Pebble — The Kickstarter Darling Fitbit Bought to Switch Off
Pebble was the smartwatch that proved the category before the giants arrived to take it — a developer-friendly e-paper watch funded by the most famous crowdfunding campaign of its era — and in December 2016 its founder sold what remained to Fitbit, which kept the talent and the intellectual property and shut the company down. Founded by Eric Migicovsky and routed through Y Combinator, Pebble turned to Kickstarter in 2012 after struggling to raise conventional money, and the result rewrote the platform’s record books: roughly $10.3 million pledged by tens of thousands of backers, the most-funded project in Kickstarter’s history at the time. A 2015 follow-up for the Pebble Time raised about $20.3 million, hitting $1 million in 49 minutes.
The watches were modest by design and beloved for it. A Pebble used a low-power, sunlight-readable e-paper display that ran for days on a charge, paired with iPhone or Android, and threw its doors open to developers — an SDK, an app store, and a hacker-friendly culture that produced thousands of watchfaces and apps. Priced from around $99 to roughly $250, Pebble sold more than two million watches across its models. For a stretch in 2013 and 2014, it was the smartwatch, the proof that wrist computing could work and that an enthusiastic community would build atop it.

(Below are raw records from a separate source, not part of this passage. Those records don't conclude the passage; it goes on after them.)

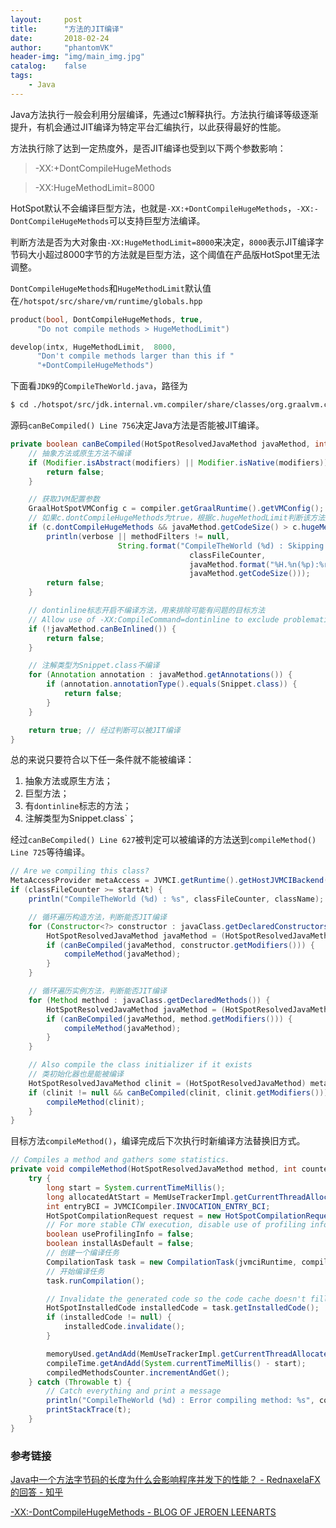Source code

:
 ```yaml
---
layout:     post
title:      "方法的JIT编译"
date:       2018-02-24
author:     "phantomVK"
header-img: "img/main_img.jpg"
catalog:    false
tags:
    - Java
---
```


Java方法执行一般会利用分层编译，先通过c1解释执行。方法执行编译等级逐渐提升，有机会通过JIT编译为特定平台汇编执行，以此获得最好的性能。

方法执行除了达到一定热度外，是否JIT编译也受到以下两个参数影响：

> -XX:+DontCompileHugeMethods

> -XX:HugeMethodLimit=8000

HotSpot默认不会编译巨型方法，也就是`-XX:+DontCompileHugeMethods`，`-XX:-DontCompileHugeMethods`可以支持巨型方法编译。

判断方法是否为大对象由`-XX:HugeMethodLimit=8000`来决定，`8000`表示JIT编译字节码大小超过8000字节的方法就是巨型方法，这个阈值在产品版HotSpot里无法调整。

`DontCompileHugeMethods`和`HugeMethodLimit`默认值在`/hotspot/src/share/vm/runtime/globals.hpp`

```c
product(bool, DontCompileHugeMethods, true,
      "Do not compile methods > HugeMethodLimit")  

develop(intx, HugeMethodLimit,  8000,                                     
      "Don't compile methods larger than this if "                      
      "+DontCompileHugeMethods") 
```

下面看`JDK9`的`CompileTheWorld.java`，路径为

```bash
$ cd ./hotspot/src/jdk.internal.vm.compiler/share/classes/org.graalvm.compiler.hotspot/src/org/graalvm/compiler/hotspot
```

源码`canBeCompiled() Line 756`决定Java方法是否能被JIT编译。

```java
private boolean canBeCompiled(HotSpotResolvedJavaMethod javaMethod, int modifiers) {
    // 抽象方法或原生方法不编译
    if (Modifier.isAbstract(modifiers) || Modifier.isNative(modifiers)) {
        return false;
    }

    // 获取JVM配置参数
    GraalHotSpotVMConfig c = compiler.getGraalRuntime().getVMConfig();
    // 如果c.dontCompileHugeMethods为true，根据c.hugeMethodLimit判断该方法是否为巨型方法
    if (c.dontCompileHugeMethods && javaMethod.getCodeSize() > c.hugeMethodLimit) {
        println(verbose || methodFilters != null,
                        String.format("CompileTheWorld (%d) : Skipping huge method %s (use -XX:-DontCompileHugeMethods or -XX:HugeMethodLimit=%d to include it)",
                                        classFileCounter,
                                        javaMethod.format("%H.%n(%p):%r"),
                                        javaMethod.getCodeSize()));
        return false;
    }

    // dontinline标志开启不编译方法，用来排除可能有问题的目标方法
    // Allow use of -XX:CompileCommand=dontinline to exclude problematic methods
    if (!javaMethod.canBeInlined()) {
        return false;
    }

    // 注解类型为Snippet.class不编译
    for (Annotation annotation : javaMethod.getAnnotations()) {
        if (annotation.annotationType().equals(Snippet.class)) {
            return false;
        }
    }

    return true; // 经过判断可以被JIT编译
}
```

总的来说只要符合以下任一条件就不能被编译：

 1. 抽象方法或原生方法；
 2. 巨型方法；
 3. 有`dontinline`标志的方法；
 4. 注解类型为Snippet.class`；

经过`canBeCompiled() Line 627`被判定可以被编译的方法送到`compileMethod() Line 725`等待编译。

```java
// Are we compiling this class?
MetaAccessProvider metaAccess = JVMCI.getRuntime().getHostJVMCIBackend().getMetaAccess();
if (classFileCounter >= startAt) {
    println("CompileTheWorld (%d) : %s", classFileCounter, className);

    // 循环遍历构造方法，判断能否JIT编译
    for (Constructor<?> constructor : javaClass.getDeclaredConstructors()) {
        HotSpotResolvedJavaMethod javaMethod = (HotSpotResolvedJavaMethod) metaAccess.lookupJavaMethod(constructor);
        if (canBeCompiled(javaMethod, constructor.getModifiers())) {
            compileMethod(javaMethod);
        }
    }

    // 循环遍历实例方法，判断能否JIT编译
    for (Method method : javaClass.getDeclaredMethods()) {
        HotSpotResolvedJavaMethod javaMethod = (HotSpotResolvedJavaMethod) metaAccess.lookupJavaMethod(method);
        if (canBeCompiled(javaMethod, method.getModifiers())) {
            compileMethod(javaMethod);
        }
    }

    // Also compile the class initializer if it exists
    // 类初始化器也是能被编译
    HotSpotResolvedJavaMethod clinit = (HotSpotResolvedJavaMethod) metaAccess.lookupJavaType(javaClass).getClassInitializer();
    if (clinit != null && canBeCompiled(clinit, clinit.getModifiers())) {
        compileMethod(clinit);
    }
}
```

目标方法`compileMethod()`，编译完成后下次执行时新编译方法替换旧方式。

```java
// Compiles a method and gathers some statistics.
private void compileMethod(HotSpotResolvedJavaMethod method, int counter) {
    try {
        long start = System.currentTimeMillis();
        long allocatedAtStart = MemUseTrackerImpl.getCurrentThreadAllocatedBytes();
        int entryBCI = JVMCICompiler.INVOCATION_ENTRY_BCI;
        HotSpotCompilationRequest request = new HotSpotCompilationRequest(method, entryBCI, 0L);
        // For more stable CTW execution, disable use of profiling information
        boolean useProfilingInfo = false;
        boolean installAsDefault = false;
        // 创建一个编译任务
        CompilationTask task = new CompilationTask(jvmciRuntime, compiler, request, useProfilingInfo, installAsDefault);
        // 开始编译任务
        task.runCompilation();

        // Invalidate the generated code so the code cache doesn't fill up
        HotSpotInstalledCode installedCode = task.getInstalledCode();
        if (installedCode != null) {
            installedCode.invalidate();
        }

        memoryUsed.getAndAdd(MemUseTrackerImpl.getCurrentThreadAllocatedBytes() - allocatedAtStart);
        compileTime.getAndAdd(System.currentTimeMillis() - start);
        compiledMethodsCounter.incrementAndGet();
    } catch (Throwable t) {
        // Catch everything and print a message
        println("CompileTheWorld (%d) : Error compiling method: %s", counter, method.format("%H.%n(%p):%r"));
        printStackTrace(t);
    }
}
```


### 参考链接

[Java中一个方法字节码的长度为什么会影响程序并发下的性能？ - RednaxelaFX的回答 - 知乎](https://www.zhihu.com/question/263322849/answer/268228465)

[-XX:-DontCompileHugeMethods - BLOG OF JEROEN LEENARTS](https://leenarts.net/2010/05/26/dontcompilehugemethods/)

Then the platform owners showed up. The Apple Watch arrived in 2015 with Apple’s marketing budget and ecosystem behind it; Fitbit and others pressed in from the fitness side. Pebble, a hardware startup living campaign to campaign, could not match their spend, their distribution, or their balance sheets, and by late 2016 it was running low on cash. On December 6, 2016, Fitbit announced it had acquired Pebble’s software and intellectual property and key personnel — hiring a portion of the staff, reportedly around 40 percent, and laying off the rest. The watches Pebble had not yet shipped were cancelled and refunded; the ones already on wrists would keep working “for now,” with support withdrawn and future functionality, the founder warned, likely to shrink.
The company was gone, but the watches refused to die. A volunteer community called Rebble stood up replacement servers when Pebble’s own cloud services went dark in June 2018, keeping the app store, voice features, and watches alive long past their maker’s death. And in a genuinely rare turn for this catalog, the story bent back toward life: on January 27, 2025, Google open-sourced PebbleOS, releasing the code that had been locked inside a defunct acquisition, and Migicovsky used it to relaunch Pebble hardware. The smartwatch Fitbit switched off became one of the few in this archive to get a second act.